PROSPEROregistration number CRD42017067021.
- medical informatics applications
- potentially inappropriate medicines
This is an Open Access article distributed in accordance with the Creative Commons Attribution Non Commercial (CC BY-NC 4.0) license, which permits others to distribute, remix, adapt, build upon this work non-commercially, and license their derivative works on different terms, provided the original work is properly cited and the use is non-commercial. See: http://creativecommons.org/licenses/by-nc/4.0/
Statistics from Altmetric.com
Strengths and limitations of this study
We aim to clarify whether new technologies, namely computerised decision systems, can help in reducing inappropriate medication in the elderly.
This protocol was written following the recently published Preferred Reporting Items for Systematic Review and Meta-Analysis Protocols guidelines.
We will conduct a comprehensive systematic review on this clinical topic using, if possible, meta-analytic methods.
Studies with high heterogeneity and varying quality may limit the quality of evidence for this systematic review.
In developed countries, ageing population is increasing.1 Caring for older adults is a challenge for healthcare providers, as they are more likely to have multimorbidities2 3 and to consume more medication.4
Polypharmacy, defined as ‘the use of multiple drugs administered to the same patient, most commonly seen in elderly patients,’5 6 although frequent has a negative impact on senior health.7 8 There is an increased risk of drug interactions and prescriptions of potentially inappropriate medications,4 changes in pharmacokinetics and pharmacodynamics and limited generalisation of clinical research results due to common exclusion of subjects aged more than 65 years old.9 So, prescribing medication for elderly patients should be evidence based and particularly cautious.
In several cases it is urgent to deprescribe, this is to begin ‘the process of withdrawal of inappropriate medication, supervised by a health care professional with the goal of managing polypharmacy and improving outcomes.’10
Inappropriate medication prescription, meaning ‘the practice of administering medications in a manner that poses more risk than benefit, particularly where safer alternatives exist,’5 11 can be reduced by several interventions.12 However, they are not widely known and therefore used. In one hand, general practitioners report interest in learning and using more mobile technologies to assist in clinical care13; on the other hand, they refer an insufficient emphasis on geriatric pharmacotherapy training.14
It has already been shown that computerised decision support systems can reduce physicians’ orders of unnecessary tests.15 This systematic review aims to determine if computerised decision support is effective in reducing potentially inappropriate medication prescription in the elder population.

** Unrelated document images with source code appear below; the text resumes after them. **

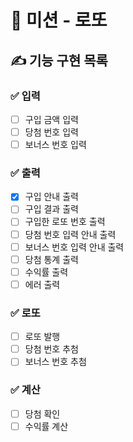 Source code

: # 🚀 미션 - 로또

## ✍ 기능 구현 목록

### ✅ 입력
- [ ] 구입 금액 입력
- [ ] 당첨 번호 입력
- [ ] 보너스 번호 입력

### ✅ 출력
- [x] 구입 안내 출력
- [ ] 구입 결과 출력
- [ ] 구입한 로또 번호 출력
- [ ] 당첨 번호 입력 안내 출력
- [ ] 보너스 번호 입력 안내 출력
- [ ] 당첨 통계 출력
- [ ] 수익률 출력
- [ ] 에러 출력

### ✅ 로또
- [ ] 로또 발행
- [ ] 당첨 번호 추첨
- [ ] 보너스 번호 추첨

### ✅ 계산
- [ ] 당첨 확인
- [ ] 수익률 계산
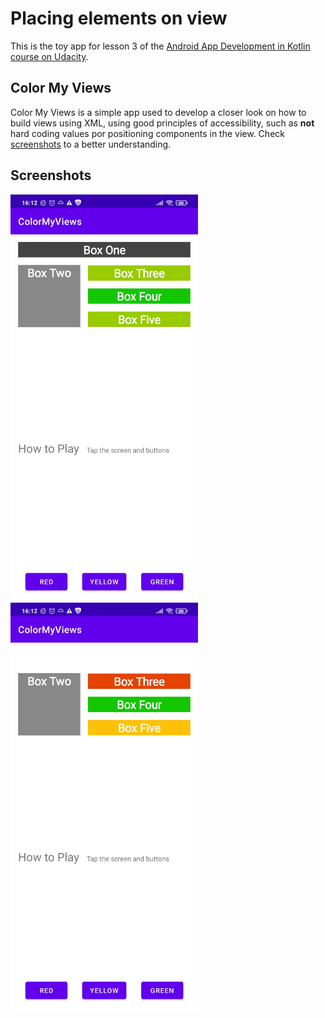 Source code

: # Placing elements on view

This is the toy app for lesson 3 of the [Android App Development in Kotlin course on Udacity](https://www.udacity.com/course/developing-android-apps-with-kotlin--ud9012).

## Color My Views

Color My Views is a simple app used to develop a closer look on how to build views using XML, using good principles of accessibility, such as <b>not</b> hard coding values por positioning components in the view. Check [screenshots](#Screenshots) to a better understanding.

## Screenshots

<img src=screenshots/all_boxes.jpg width=300>
<img src=screenshots/some_boxes.jpg width=300>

Other studies have addressed strategies to improve care of elderly in what concerns inappropriate medication prescription.12 16 In 2013, one synthesis study identified eight randomised controlled trials (RCT), two cluster RCTs and two controlled before-and-after studies.9 In 2015, another study included 12 RCTs.13 Both studies reported high heterogeneity on the included studies. However, these studies have not focused on computerised decision support systems. In addition, we consider that since the last study search, more adequate studies have been published and that, for the first time, a meta-analysis will be possible to conduct.
Methods and analysis
In this systematic review, we will select (1) interventional studies, such as RCTs, non-randomised controlled studies and quasirandomised controlled studies; (2) those that include participants aged 65 years or more, to whom one or more regular medications were prescribed, and (3) assess the impact of computerised decision support systems in withdrawal of potentially inappropriate medication prescription. On the other hand, studies including only moribund, terminal or palliative participants will be excluded. Studies published or in press will be included independent of the language, year of publication and setting in which it was conducted (hospitals, nursing centres, communities, and so on). Potentially inappropriate medications will be defined using the Beers criteria17 and STOPP/START criteria.18
Our sources of information will include electronic databases (namely MEDLINE, CENTRAL, EMBASE, Web of Science), trial registries, different types of grey literature and contact with specialists in the field. If further data are needed, authors of the selected articles will be contacted. The search will be performed in January and February 2018. The search will have no language restrictions. In those cases that none of the research team members are able to translate the included study, we will first contact the authors to ascertain if the main data are available in other languages and seek to translate whenever necessary. A second search using all identified keywords and proprietary names of computerised decision support systems will then be undertaken across all included databases.
Our initial search syntax in CENTRAL will be: (1) MeSH descriptor: [Medical Informatics Applications] explode all trees; (2) Computer decision support; (3) MeSH descriptor: [Deprescriptions] explode all trees; (4) MeSH descriptor: [Inappropriate Prescribing] explode all trees; (5) no. 1 or 2; (6) no. 3 or 4; (7) no. 5 and no. 6.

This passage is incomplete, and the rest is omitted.